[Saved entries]
---

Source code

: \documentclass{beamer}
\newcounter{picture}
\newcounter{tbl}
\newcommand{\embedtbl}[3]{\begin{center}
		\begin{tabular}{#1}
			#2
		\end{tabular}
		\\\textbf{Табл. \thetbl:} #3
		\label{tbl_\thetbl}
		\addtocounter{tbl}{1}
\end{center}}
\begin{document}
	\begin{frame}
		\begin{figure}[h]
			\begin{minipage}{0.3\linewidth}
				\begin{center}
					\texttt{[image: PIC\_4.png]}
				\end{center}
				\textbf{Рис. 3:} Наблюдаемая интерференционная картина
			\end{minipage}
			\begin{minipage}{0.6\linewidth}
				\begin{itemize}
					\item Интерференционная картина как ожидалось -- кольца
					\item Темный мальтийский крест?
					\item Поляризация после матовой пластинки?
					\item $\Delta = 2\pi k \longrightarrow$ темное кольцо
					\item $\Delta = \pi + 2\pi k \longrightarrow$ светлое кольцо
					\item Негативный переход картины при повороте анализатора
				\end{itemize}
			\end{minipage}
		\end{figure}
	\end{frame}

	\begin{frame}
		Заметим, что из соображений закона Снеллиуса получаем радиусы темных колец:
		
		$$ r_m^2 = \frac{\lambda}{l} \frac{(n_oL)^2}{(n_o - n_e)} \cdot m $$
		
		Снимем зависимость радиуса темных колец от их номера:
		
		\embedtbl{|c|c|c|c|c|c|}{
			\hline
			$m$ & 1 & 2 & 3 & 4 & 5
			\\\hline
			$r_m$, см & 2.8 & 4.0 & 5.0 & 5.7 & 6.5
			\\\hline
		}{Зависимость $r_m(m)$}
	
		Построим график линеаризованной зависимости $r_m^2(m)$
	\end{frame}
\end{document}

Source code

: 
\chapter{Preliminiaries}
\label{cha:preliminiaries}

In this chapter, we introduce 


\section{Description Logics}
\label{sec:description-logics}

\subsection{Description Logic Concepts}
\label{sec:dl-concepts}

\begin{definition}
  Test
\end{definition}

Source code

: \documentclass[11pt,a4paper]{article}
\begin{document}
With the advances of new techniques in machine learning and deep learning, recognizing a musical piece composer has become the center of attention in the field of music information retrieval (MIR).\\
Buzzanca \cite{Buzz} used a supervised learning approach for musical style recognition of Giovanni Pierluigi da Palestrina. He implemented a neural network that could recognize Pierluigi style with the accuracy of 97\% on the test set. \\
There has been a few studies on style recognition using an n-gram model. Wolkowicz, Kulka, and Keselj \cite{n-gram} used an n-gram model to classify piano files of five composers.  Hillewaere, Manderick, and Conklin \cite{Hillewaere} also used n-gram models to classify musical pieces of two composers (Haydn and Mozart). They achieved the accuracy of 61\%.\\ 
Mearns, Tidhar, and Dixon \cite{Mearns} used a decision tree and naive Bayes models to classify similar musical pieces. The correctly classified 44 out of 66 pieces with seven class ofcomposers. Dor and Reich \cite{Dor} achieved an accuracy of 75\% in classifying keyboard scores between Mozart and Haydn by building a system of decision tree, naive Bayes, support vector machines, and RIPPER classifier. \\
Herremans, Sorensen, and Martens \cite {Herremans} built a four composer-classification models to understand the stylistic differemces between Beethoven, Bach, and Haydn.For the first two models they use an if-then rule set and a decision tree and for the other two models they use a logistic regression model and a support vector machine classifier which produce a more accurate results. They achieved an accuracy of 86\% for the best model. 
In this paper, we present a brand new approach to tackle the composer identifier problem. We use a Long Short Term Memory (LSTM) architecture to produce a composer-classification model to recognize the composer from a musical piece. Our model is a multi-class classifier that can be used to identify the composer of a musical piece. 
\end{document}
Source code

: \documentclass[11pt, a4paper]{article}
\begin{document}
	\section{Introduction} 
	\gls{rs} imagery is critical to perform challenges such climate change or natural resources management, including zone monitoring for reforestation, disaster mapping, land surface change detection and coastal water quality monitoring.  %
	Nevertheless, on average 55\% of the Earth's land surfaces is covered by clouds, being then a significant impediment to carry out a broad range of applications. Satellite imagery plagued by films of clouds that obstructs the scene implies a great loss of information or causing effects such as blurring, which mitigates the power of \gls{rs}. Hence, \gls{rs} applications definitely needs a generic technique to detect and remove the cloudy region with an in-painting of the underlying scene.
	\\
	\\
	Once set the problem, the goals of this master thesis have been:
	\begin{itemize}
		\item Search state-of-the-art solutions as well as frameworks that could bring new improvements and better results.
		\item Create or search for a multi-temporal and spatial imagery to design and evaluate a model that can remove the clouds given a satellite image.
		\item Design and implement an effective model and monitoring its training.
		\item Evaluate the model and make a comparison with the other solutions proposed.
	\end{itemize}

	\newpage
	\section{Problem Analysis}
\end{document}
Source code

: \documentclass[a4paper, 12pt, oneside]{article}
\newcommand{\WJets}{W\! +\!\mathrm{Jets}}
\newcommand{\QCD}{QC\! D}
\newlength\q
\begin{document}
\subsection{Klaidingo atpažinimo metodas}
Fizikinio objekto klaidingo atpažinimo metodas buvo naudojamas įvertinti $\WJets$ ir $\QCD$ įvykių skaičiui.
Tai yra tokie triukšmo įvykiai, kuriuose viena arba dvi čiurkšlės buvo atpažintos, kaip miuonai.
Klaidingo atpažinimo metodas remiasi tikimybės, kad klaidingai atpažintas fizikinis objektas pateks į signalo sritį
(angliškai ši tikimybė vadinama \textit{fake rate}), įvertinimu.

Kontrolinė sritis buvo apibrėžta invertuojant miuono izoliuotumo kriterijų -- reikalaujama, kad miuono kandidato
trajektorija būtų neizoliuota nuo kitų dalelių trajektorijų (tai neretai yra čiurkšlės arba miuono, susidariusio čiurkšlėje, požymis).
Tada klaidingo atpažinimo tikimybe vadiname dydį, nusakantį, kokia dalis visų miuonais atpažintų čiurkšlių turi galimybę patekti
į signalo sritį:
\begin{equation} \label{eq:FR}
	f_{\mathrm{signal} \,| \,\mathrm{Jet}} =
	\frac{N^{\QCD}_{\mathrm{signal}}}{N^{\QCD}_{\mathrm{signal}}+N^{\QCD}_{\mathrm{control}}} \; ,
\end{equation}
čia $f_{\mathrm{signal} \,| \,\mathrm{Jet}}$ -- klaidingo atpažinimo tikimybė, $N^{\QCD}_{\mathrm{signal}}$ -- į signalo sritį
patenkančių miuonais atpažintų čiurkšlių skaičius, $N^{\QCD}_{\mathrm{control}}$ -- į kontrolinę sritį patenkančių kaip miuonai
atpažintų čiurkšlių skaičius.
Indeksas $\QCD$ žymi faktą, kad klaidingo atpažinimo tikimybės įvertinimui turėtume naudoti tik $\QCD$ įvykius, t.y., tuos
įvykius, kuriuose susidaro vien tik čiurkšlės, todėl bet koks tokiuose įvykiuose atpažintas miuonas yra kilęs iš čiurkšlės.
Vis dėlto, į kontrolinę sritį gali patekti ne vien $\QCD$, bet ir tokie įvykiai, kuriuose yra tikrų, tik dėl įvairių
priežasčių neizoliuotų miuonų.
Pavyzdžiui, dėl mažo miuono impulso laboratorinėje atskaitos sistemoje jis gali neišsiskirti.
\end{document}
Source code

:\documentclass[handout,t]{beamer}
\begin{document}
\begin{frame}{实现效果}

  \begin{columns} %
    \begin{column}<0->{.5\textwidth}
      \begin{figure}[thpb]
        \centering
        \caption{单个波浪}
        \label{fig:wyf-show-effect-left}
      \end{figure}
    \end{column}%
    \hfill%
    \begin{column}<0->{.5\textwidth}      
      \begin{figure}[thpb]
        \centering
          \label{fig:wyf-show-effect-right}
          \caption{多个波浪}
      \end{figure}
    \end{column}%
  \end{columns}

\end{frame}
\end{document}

---

**TASK BRIEF**
The records above are to be repeated in full, word for word.

**ANSWER FOR THIS EXERCISE**
Source code

: \documentclass{beamer}
\newcounter{picture}
\newcounter{tbl}
\newcommand{\embedtbl}[3]{\begin{center}
		\begin{tabular}{#1}
			#2
		\end{tabular}
		\\\textbf{Табл. \thetbl:} #3
		\label{tbl_\thetbl}
		\addtocounter{tbl}{1}
\end{center}}
\begin{document}
	\begin{frame}
		\begin{figure}[h]
			\begin{minipage}{0.3\linewidth}
				\begin{center}
					\texttt{[image: PIC\_4.png]}
				\end{center}
				\textbf{Рис. 3:} Наблюдаемая интерференционная картина
			\end{minipage}
			\begin{minipage}{0.6\linewidth}
				\begin{itemize}
					\item Интерференционная картина как ожидалось -- кольца
					\item Темный мальтийский крест?
					\item Поляризация после матовой пластинки?
					\item $\Delta = 2\pi k \longrightarrow$ темное кольцо
					\item $\Delta = \pi + 2\pi k \longrightarrow$ светлое кольцо
					\item Негативный переход картины при повороте анализатора
				\end{itemize}
			\end{minipage}
		\end{figure}
	\end{frame}

	\begin{frame}
		Заметим, что из соображений закона Снеллиуса получаем радиусы темных колец:
		
		$$ r_m^2 = \frac{\lambda}{l} \frac{(n_oL)^2}{(n_o - n_e)} \cdot m $$
		
		Снимем зависимость радиуса темных колец от их номера:
		
		\embedtbl{|c|c|c|c|c|c|}{
			\hline
			$m$ & 1 & 2 & 3 & 4 & 5
			\\\hline
			$r_m$, см & 2.8 & 4.0 & 5.0 & 5.7 & 6.5
			\\\hline
		}{Зависимость $r_m(m)$}
	
		Построим график линеаризованной зависимости $r_m^2(m)$
	\end{frame}
\end{document}

Source code

: 
\chapter{Preliminiaries}
\label{cha:preliminiaries}

In this chapter, we introduce 


\section{Description Logics}
\label{sec:description-logics}

\subsection{Description Logic Concepts}
\label{sec:dl-concepts}

\begin{definition}
  Test
\end{definition}

Source code

: \documentclass[11pt,a4paper]{article}
\begin{document}
With the advances of new techniques in machine learning and deep learning, recognizing a musical piece composer has become the center of attention in the field of music information retrieval (MIR).\\
Buzzanca \cite{Buzz} used a supervised learning approach for musical style recognition of Giovanni Pierluigi da Palestrina. He implemented a neural network that could recognize Pierluigi style with the accuracy of 97\% on the test set. \\
There has been a few studies on style recognition using an n-gram model. Wolkowicz, Kulka, and Keselj \cite{n-gram} used an n-gram model to classify piano files of five composers.  Hillewaere, Manderick, and Conklin \cite{Hillewaere} also used n-gram models to classify musical pieces of two composers (Haydn and Mozart). They achieved the accuracy of 61\%.\\ 
Mearns, Tidhar, and Dixon \cite{Mearns} used a decision tree and naive Bayes models to classify similar musical pieces. The correctly classified 44 out of 66 pieces with seven class ofcomposers. Dor and Reich \cite{Dor} achieved an accuracy of 75\% in classifying keyboard scores between Mozart and Haydn by building a system of decision tree, naive Bayes, support vector machines, and RIPPER classifier. \\
Herremans, Sorensen, and Martens \cite {Herremans} built a four composer-classification models to understand the stylistic differemces between Beethoven, Bach, and Haydn.For the first two models they use an if-then rule set and a decision tree and for the other two models they use a logistic regression model and a support vector machine classifier which produce a more accurate results. They achieved an accuracy of 86\% for the best model. 
In this paper, we present a brand new approach to tackle the composer identifier problem. We use a Long Short Term Memory (LSTM) architecture to produce a composer-classification model to recognize the composer from a musical piece. Our model is a multi-class classifier that can be used to identify the composer of a musical piece. 
\end{document}
Source code

: \documentclass[11pt, a4paper]{article}
\begin{document}
	\section{Introduction} 
	\gls{rs} imagery is critical to perform challenges such climate change or natural resources management, including zone monitoring for reforestation, disaster mapping, land surface change detection and coastal water quality monitoring.  %
	Nevertheless, on average 55\% of the Earth's land surfaces is covered by clouds, being then a significant impediment to carry out a broad range of applications. Satellite imagery plagued by films of clouds that obstructs the scene implies a great loss of information or causing effects such as blurring, which mitigates the power of \gls{rs}. Hence, \gls{rs} applications definitely needs a generic technique to detect and remove the cloudy region with an in-painting of the underlying scene.
	\\
	\\
	Once set the problem, the goals of this master thesis have been:
	\begin{itemize}
		\item Search state-of-the-art solutions as well as frameworks that could bring new improvements and better results.
		\item Create or search for a multi-temporal and spatial imagery to design and evaluate a model that can remove the clouds given a satellite image.
		\item Design and implement an effective model and monitoring its training.
		\item Evaluate the model and make a comparison with the other solutions proposed.
	\end{itemize}

	\newpage
	\section{Problem Analysis}
\end{document}
Source code

: \documentclass[a4paper, 12pt, oneside]{article}
\newcommand{\WJets}{W\! +\!\mathrm{Jets}}
\newcommand{\QCD}{QC\! D}
\newlength\q
\begin{document}
\subsection{Klaidingo atpažinimo metodas}
Fizikinio objekto klaidingo atpažinimo metodas buvo naudojamas įvertinti $\WJets$ ir $\QCD$ įvykių skaičiui.
Tai yra tokie triukšmo įvykiai, kuriuose viena arba dvi čiurkšlės buvo atpažintos, kaip miuonai.
Klaidingo atpažinimo metodas remiasi tikimybės, kad klaidingai atpažintas fizikinis objektas pateks į signalo sritį
(angliškai ši tikimybė vadinama \textit{fake rate}), įvertinimu.

Kontrolinė sritis buvo apibrėžta invertuojant miuono izoliuotumo kriterijų -- reikalaujama, kad miuono kandidato
trajektorija būtų neizoliuota nuo kitų dalelių trajektorijų (tai neretai yra čiurkšlės arba miuono, susidariusio čiurkšlėje, požymis).
Tada klaidingo atpažinimo tikimybe vadiname dydį, nusakantį, kokia dalis visų miuonais atpažintų čiurkšlių turi galimybę patekti
į signalo sritį:
\begin{equation} \label{eq:FR}
	f_{\mathrm{signal} \,| \,\mathrm{Jet}} =
	\frac{N^{\QCD}_{\mathrm{signal}}}{N^{\QCD}_{\mathrm{signal}}+N^{\QCD}_{\mathrm{control}}} \; ,
\end{equation}
čia $f_{\mathrm{signal} \,| \,\mathrm{Jet}}$ -- klaidingo atpažinimo tikimybė, $N^{\QCD}_{\mathrm{signal}}$ -- į signalo sritį
patenkančių miuonais atpažintų čiurkšlių skaičius, $N^{\QCD}_{\mathrm{control}}$ -- į kontrolinę sritį patenkančių kaip miuonai
atpažintų čiurkšlių skaičius.
Indeksas $\QCD$ žymi faktą, kad klaidingo atpažinimo tikimybės įvertinimui turėtume naudoti tik $\QCD$ įvykius, t.y., tuos
įvykius, kuriuose susidaro vien tik čiurkšlės, todėl bet koks tokiuose įvykiuose atpažintas miuonas yra kilęs iš čiurkšlės.
Vis dėlto, į kontrolinę sritį gali patekti ne vien $\QCD$, bet ir tokie įvykiai, kuriuose yra tikrų, tik dėl įvairių
priežasčių neizoliuotų miuonų.
Pavyzdžiui, dėl mažo miuono impulso laboratorinėje atskaitos sistemoje jis gali neišsiskirti.
\end{document}
Source code

:\documentclass[handout,t]{beamer}
\begin{document}
\begin{frame}{实现效果}

  \begin{columns} %
    \begin{column}<0->{.5\textwidth}
      \begin{figure}[thpb]
        \centering
        \caption{单个波浪}
        \label{fig:wyf-show-effect-left}
      \end{figure}
    \end{column}%
    \hfill%
    \begin{column}<0->{.5\textwidth}      
      \begin{figure}[thpb]
        \centering
          \label{fig:wyf-show-effect-right}
          \caption{多个波浪}
      \end{figure}
    \end{column}%
  \end{columns}

\end{frame}
\end{document}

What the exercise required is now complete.